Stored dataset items
»»
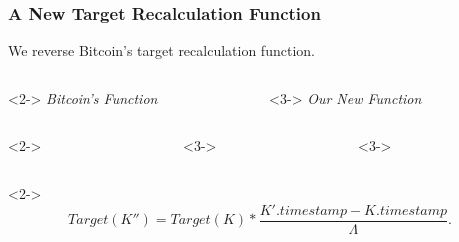 \begin{frame}
    \frametitle{A New Target Recalculation Function}

    We reverse Bitcoin's target recalculation function.
    \vspace*{1em}

    \begin{columns}[c, onlytextwidth]
        \begin{column}{0.45\textwidth}<2-> \centering
            \emph{Bitcoin's Function} \vspace*{1em}
        \end{column}
        \begin{column}{0.45\textwidth}<3-> \centering
            \emph{Our New Function} \vspace*{1em}
        \end{column}
    \end{columns}

    \begin{columns}[c, onlytextwidth]
        \begin{column}{0.45\textwidth}<2->
            
        \end{column}

        \begin{column}{0.1\textwidth}<3-> \centering
            \hspace*{.5em}
            \vspace*{.2em}
        \end{column}

        \begin{column}{0.45\textwidth}<3->
            
        \end{column}
    \end{columns}

    \begin{columns}[c, onlytextwidth]
        \footnotesize
        \begin{column}{0.45\textwidth}<2-> \centering
            \[ Target(K'') = Target(K) * \frac{K'.timestamp - K.timestamp}{\varLambda}. \]


\end{column}
\end{columns}
\end{frame}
««
**HOW TO COMPLETE THIS TASK**
The answer must consist of every line from the entries above that contains "centering".

**RESPONSE AREA**
        \begin{column}{0.45\textwidth}<2-> \centering
        \begin{column}{0.45\textwidth}<3-> \centering
        \begin{column}{0.1\textwidth}<3-> \centering
        \begin{column}{0.45\textwidth}<2-> \centering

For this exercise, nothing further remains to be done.